Title: In Defence of Global Capitalism

Author: Johan Norberg

Publisher: Cato Institute

ISBN: 1930865473

 

The title itself is something of a challenge. It's confident, unapologetic and straight to the point. For those readers who are instinctively anti-capitalist the title alone smacks of deliberate confrontation. Isn't it the anti-capitalists who are supposed to be strident and ideological? Aren't pro-capitalists supposed to be apologetic, almost ashamed of their belief in a system of exploitation and oppression? If the title is a challenge, then it's one that it's worth rising to. Johan Norberg has written an impassioned, ideological and persuasive book that ought to be required reading for people on both sides of the pro/anti-capitalist divide.

Norberg's central thesis is that global capitalism delivers.
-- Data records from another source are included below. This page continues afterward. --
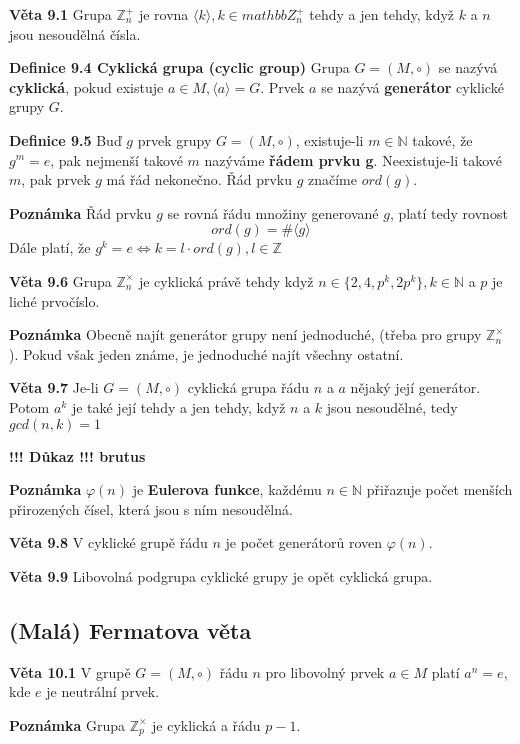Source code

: \documentclass[12pt, letterpaper, twoside]{article}
\begin{document}
\textbf{Věta 9.1} Grupa $\mathbb{Z}^+_n$ je rovna $\langle k \rangle, k \in mathbb{Z}^+_n$
 tehdy a jen tehdy, když $k$ a $n$ jsou nesoudělná čísla.

\textbf{Definice 9.4 Cyklická grupa (cyclic group)} Grupa $G = (M, \circ)$ se nazývá \textbf{cyklická},
 pokud existuje $a \in M, \langle a \rangle = G$. Prvek $a$ se nazývá \textbf{generátor} cyklické grupy $G$.

\textbf{Definice 9.5} Buď $g$ prvek grupy $G = (M, \circ)$, existuje-li $m \in \mathbb{N}$ takové, že $g^m = e$,
 pak nejmenší takové $m$ nazýváme \textbf{řádem prvku g}. Neexistuje-li takové $m$, pak prvek $g$ má řád nekonečno.
 Řád prvku $g$ značíme $ord(g)$.

\textbf{Poznámka} Řád prvku $g$ se rovná řádu množiny generované $g$, platí tedy rovnost
\[ord(g) = \#\langle g \rangle\]
Dále platí, že $ g^k = e \Leftrightarrow k = l \cdot ord(g), l \in \mathbb{Z}$

\textbf{Věta 9.6} Grupa $\mathbb{Z}^{\times}_{n}$ je cyklická právě tehdy když $n \in \{2, 4, p^k, 2p^k\}, k \in \mathbb{N}$
 a $p$ je liché prvočíslo.

\textbf{Poznámka} Obecně najít generátor grupy není jednoduché, (třeba pro grupy $\mathbb{Z}^{\times}_{n}$).
 Pokud však jeden známe, je jednoduché najít všechny ostatní.

\textbf{Věta 9.7} Je-li $G = (M, \circ)$ cyklická grupa řádu $n$ a $a$ nějaký její generátor.
 Potom $a^k$ je také její tehdy a jen tehdy, když $n$ a $k$ jsou nesoudělné, tedy $gcd(n,k) = 1$

\textbf{!!! Důkaz !!! brutus}

\textbf{Poznámka} $\varphi(n)$ je \textbf{Eulerova funkce},
 každému $n \in \mathbb{N}$ přiřazuje počet menších přirozených čísel, která jsou s ním nesoudělná.

\textbf{Věta 9.8} V cyklické grupě řádu $n$ je počet generátorů roven $\varphi(n)$.

\textbf{Věta 9.9} Libovolná podgrupa cyklické grupy je opět cyklická grupa.

\subsection{(Malá) Fermatova věta}

\textbf{Věta 10.1} V grupě $G = (M, \circ)$ řádu $n$ pro libovolný prvek $a \in M$ platí
 $a^n = e$, kde $e$ je neutrální prvek. 

\textbf{Poznámka} Grupa $ \mathbb{Z}^{\times}_{p}$ je cyklická a řádu $p - 1$.
\end{document}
It has delivered massive poverty reduction, improvements in infant mortality, longer lifetimes, improved educational opportunities, greater freedom and autonomy to individuals. This flies in the face of 'common sense'. There is a constant litany that things are getting worse: poverty, health, environmental degradation, oppression. Things have been getting worse for so long that we know it in our bones. Except that most of us are doing better than we were, things are getting worse, but for other people… As with Bjorn Lomborg's mind-bending 'The Skeptical Environmentalist', Norberg has amassed an impressive array of facts and figures — from authoritative sources — to bolster his case.

But how can we all be getting richer, healthier and smarter? And what about Africa? Norberg explains the benefits of free trade and shows how it is those countries that have opened markets and liberalised barriers that have benefited the most. Those countries that have erected barriers or have tried to go it alone have suffered. A point that he makes repeatedly is that trade is not a zero-sum game. In other words capitalism does not mean that one person gets rich only at another's expense. It's not true that there's only so many slices of the pie to go around - capitalism ensures that the size of the pie increases all the time.
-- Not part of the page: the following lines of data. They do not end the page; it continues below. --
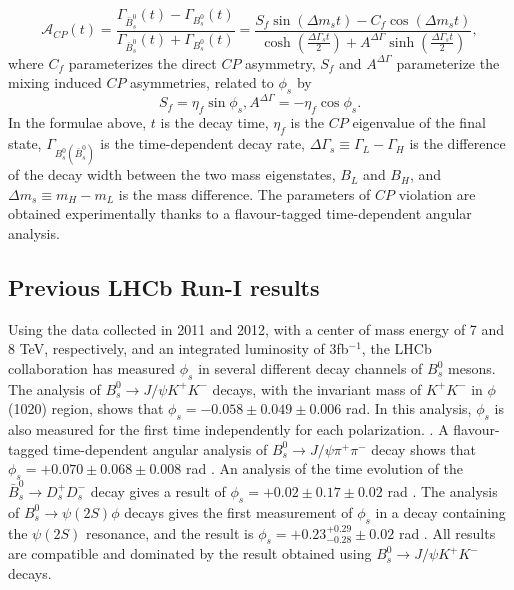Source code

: \documentclass[10pt]{article}
\def\CP                {{\ensuremath{C\!P}}\xspace}
\begin{document}
\begin{equation}
\mathscr{A}_{CP} (t) = \frac{\Gamma_{\bar{B}^0_s}(t)-{\Gamma_{B^0_s}(t)}}{\Gamma_{\bar{B}^0_s}(t) + {\Gamma_{B^0_s}}(t)} = \frac{S_f \sin(\Delta m_s t) - C_f \cos(\Delta m_s t)}{\cosh(\frac{\Delta \Gamma_s  t }{2})  + A^{\Delta \Gamma} \sinh(\frac{\Delta \Gamma_s t}{2})},
\end{equation}
where $C_f$ parameterizes the direct \CP asymmetry,  $S_f$ and $A^{\Delta \Gamma}$ parameterize the mixing induced \CP asymmetries, related to $\phi_s$ by
\begin{equation}
S_f = \eta_f \sin\phi_s, A^{\Delta \Gamma} = -\eta_f \cos \phi_s.
\end{equation}
In the formulae above, $t$ is the decay time, $\eta_f$ is the \CP eigenvalue of the final state, $\Gamma_{B^0_s(\bar{B}^0_s)}$ is the time-dependent decay rate, $\Delta \Gamma_s \equiv \Gamma_L - \Gamma_H$ is the difference of the decay width between the two mass eigenstates, $B_L$ and $B_H$, and $\Delta m_s \equiv m_H - m_L$ is the mass difference. The parameters of \CP violation are obtained experimentally thanks to a flavour-tagged time-dependent angular analysis.

\subsection{Previous LHCb Run-I results}
Using the data collected in 2011 and 2012, with a center of mass energy of 7 and 8 TeV, respectively, and an integrated luminosity of 3fb$^{-1}$, the LHCb collaboration has measured $\phi_s$ in several different decay channels of $B_s^0$ mesons. The analysis of  $B_s^0 \to J/\psi K^+ K^-$ decays, with the invariant mass of $K^+ K^-$ in $\phi$(1020) region, shows that $\phi_s = -0.058 \pm 0.049 \pm 0.006$ rad. In this analysis, $\phi_s$ is also measured for the first time independently for each polarization. \cite{Aaij:2014zsa}.  A flavour-tagged time-dependent angular analysis of $B_s^0 \to J/\psi \pi^+ \pi^-$ decay shows that $\phi_s = +0.070 \pm 0.068 \pm 0.008$ rad \cite{Aaij:2014dka}. An analysis of the time evolution of the $\bar{B}_s^0 \to D_s^+ D_s^-$ decay gives a result of $\phi_s = +0.02 \pm 0.17 \pm 0.02$ rad \cite{Aaij:2014ywt}. The analysis of $B_s^0 \to \psi(2S) \phi$ decays gives the first measurement of $\phi_s$ in a decay containing the $\psi(2S)$ resonance, and the result is $\phi_s =+ 0.23 ^{+0.29}_{-0.28} \pm 0.02$ rad \cite{Aaij:2016ohx}. All results are compatible and dominated by the result obtained using $B^0_s \to J/\psi K^+ K^-$ decays.
\end{document}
Of course this doesn't mean that everything is wonderful. Poverty, wars, pestilence and so on still exist. Utopias don't exist, not even capitalist ones. Poverty can be relative as well as absolute - but Norberg presents figures that show that even in relative terms the gaps between rich and poor have been growing smaller. What is more he contends that it is precisely in those countries which have been most open to trade that the gaps have narrowed the most. And, of course, periodic crises also occur, with disastrous consequences. Here again Norberg does not duck the issue, in a chapter entitled 'Irrational, international capital?' he tackles the issue head on, including a detailed analysis of the Asian melt-down of the late 1990s.

What emerges from the book is more than a well-argued case for trade liberalisation and free markets. What motivates Norberg more than that is that he sees capitalism as a force for good. Grounded in those old-fashioned Enlightenment virtues of liberty and reason, Norberg sees capitalism as the engine that can delivery autonomy and freedom to most of the worlds population. And he knows that freedom is a social as well as economic concept, one without the other is incomplete, and that both have to be founded on a bed-rock prosperity.

This is book is optimistic, libertarian and extremely persuasive. It's the sort of politically engaged book that is normally seen as the preserve of the left. Above all it is a brilliant critique of the arguments presented by the anti-globalisation movement. For this reason alone it is very highly recommended.